PROBLEM:
Which lines hold the string "user"? Copy each of them from the material below.

RECORDED DATA:
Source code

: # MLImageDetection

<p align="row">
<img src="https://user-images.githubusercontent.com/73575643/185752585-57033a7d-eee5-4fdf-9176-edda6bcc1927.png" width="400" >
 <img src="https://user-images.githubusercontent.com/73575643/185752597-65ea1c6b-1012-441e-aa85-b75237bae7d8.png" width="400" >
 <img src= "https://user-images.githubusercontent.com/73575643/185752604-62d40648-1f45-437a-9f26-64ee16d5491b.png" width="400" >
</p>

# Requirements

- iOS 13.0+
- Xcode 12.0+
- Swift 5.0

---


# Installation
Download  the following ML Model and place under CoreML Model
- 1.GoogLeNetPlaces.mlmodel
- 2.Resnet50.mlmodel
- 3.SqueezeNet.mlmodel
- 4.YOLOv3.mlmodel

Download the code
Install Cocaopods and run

ANSWER AREA:
<img src="https://user-images.githubusercontent.com/73575643/185752585-57033a7d-eee5-4fdf-9176-edda6bcc1927.png" width="400" >
 <img src="https://user-images.githubusercontent.com/73575643/185752597-65ea1c6b-1012-441e-aa85-b75237bae7d8.png" width="400" >
 <img src= "https://user-images.githubusercontent.com/73575643/185752604-62d40648-1f45-437a-9f26-64ee16d5491b.png" width="400" >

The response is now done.